- Brief:
Go through the data and copy each line where the string "contained" appears.

Stored items from a collection
┌──

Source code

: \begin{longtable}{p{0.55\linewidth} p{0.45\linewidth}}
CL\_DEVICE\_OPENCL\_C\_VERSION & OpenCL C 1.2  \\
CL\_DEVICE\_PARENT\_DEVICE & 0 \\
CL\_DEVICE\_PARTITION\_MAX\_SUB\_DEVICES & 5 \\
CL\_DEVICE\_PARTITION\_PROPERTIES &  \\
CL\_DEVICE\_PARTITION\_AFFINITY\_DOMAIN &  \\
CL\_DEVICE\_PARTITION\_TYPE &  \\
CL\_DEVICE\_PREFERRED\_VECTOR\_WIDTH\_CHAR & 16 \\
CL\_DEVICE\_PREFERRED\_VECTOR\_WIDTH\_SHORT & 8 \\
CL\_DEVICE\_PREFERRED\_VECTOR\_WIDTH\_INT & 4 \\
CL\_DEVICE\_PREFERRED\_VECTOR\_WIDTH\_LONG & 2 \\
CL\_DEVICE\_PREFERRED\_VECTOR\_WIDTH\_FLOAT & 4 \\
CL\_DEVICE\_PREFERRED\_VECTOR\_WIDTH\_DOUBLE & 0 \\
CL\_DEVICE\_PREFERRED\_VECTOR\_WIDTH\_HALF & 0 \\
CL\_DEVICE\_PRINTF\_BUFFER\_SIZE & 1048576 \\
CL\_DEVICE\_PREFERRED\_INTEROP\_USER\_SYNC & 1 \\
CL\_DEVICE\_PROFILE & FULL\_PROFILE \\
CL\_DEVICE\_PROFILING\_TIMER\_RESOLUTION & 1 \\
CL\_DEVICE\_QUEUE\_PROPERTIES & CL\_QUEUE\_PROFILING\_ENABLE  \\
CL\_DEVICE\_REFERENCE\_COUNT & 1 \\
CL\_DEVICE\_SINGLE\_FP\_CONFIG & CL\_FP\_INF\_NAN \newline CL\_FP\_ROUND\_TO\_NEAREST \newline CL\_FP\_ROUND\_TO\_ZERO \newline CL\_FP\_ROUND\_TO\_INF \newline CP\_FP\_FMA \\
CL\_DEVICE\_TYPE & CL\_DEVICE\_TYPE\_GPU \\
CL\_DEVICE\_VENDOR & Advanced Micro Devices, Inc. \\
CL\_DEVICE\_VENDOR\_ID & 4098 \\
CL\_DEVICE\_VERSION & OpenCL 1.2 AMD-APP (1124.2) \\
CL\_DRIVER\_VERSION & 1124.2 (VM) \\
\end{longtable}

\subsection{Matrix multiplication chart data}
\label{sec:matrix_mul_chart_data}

└──
┌──

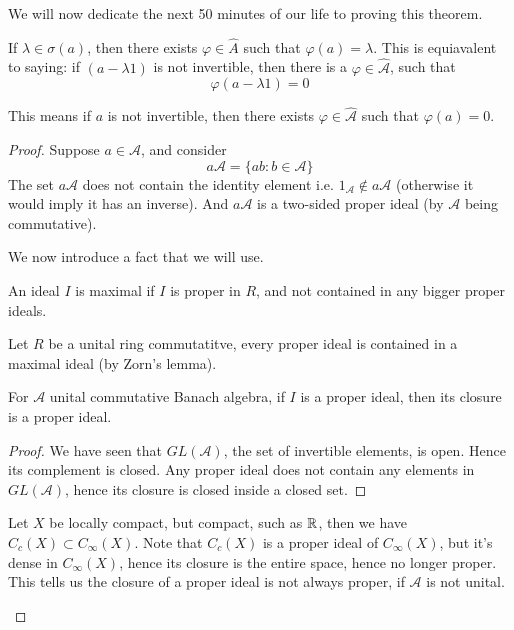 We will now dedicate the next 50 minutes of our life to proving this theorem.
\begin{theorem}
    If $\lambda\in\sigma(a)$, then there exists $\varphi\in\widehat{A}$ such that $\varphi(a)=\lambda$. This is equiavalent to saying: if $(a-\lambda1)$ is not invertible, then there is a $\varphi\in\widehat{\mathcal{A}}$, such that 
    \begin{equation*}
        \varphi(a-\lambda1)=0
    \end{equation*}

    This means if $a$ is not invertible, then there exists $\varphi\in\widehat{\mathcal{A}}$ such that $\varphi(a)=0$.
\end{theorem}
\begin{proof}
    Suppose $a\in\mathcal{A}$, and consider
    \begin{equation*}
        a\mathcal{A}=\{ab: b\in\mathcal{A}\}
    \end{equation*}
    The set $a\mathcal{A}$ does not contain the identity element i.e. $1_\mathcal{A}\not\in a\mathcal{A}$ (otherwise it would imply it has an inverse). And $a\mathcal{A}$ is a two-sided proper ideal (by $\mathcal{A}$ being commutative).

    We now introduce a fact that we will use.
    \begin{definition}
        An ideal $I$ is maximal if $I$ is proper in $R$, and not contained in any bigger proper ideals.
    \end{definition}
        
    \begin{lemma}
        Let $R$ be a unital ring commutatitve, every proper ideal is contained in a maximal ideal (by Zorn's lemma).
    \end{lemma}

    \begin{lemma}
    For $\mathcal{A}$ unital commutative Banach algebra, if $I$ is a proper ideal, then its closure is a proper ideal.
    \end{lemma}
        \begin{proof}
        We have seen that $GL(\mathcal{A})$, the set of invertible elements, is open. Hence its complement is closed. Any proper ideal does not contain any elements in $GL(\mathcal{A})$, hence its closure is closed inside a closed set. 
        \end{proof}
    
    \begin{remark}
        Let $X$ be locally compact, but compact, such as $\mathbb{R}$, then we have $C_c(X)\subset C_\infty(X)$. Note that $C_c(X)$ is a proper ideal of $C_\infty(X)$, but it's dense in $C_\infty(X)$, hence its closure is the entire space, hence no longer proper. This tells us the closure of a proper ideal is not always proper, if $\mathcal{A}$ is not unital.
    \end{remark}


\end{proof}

└──

- Result of this task:
        An ideal $I$ is maximal if $I$ is proper in $R$, and not contained in any bigger proper ideals.
        Let $R$ be a unital ring commutatitve, every proper ideal is contained in a maximal ideal (by Zorn's lemma).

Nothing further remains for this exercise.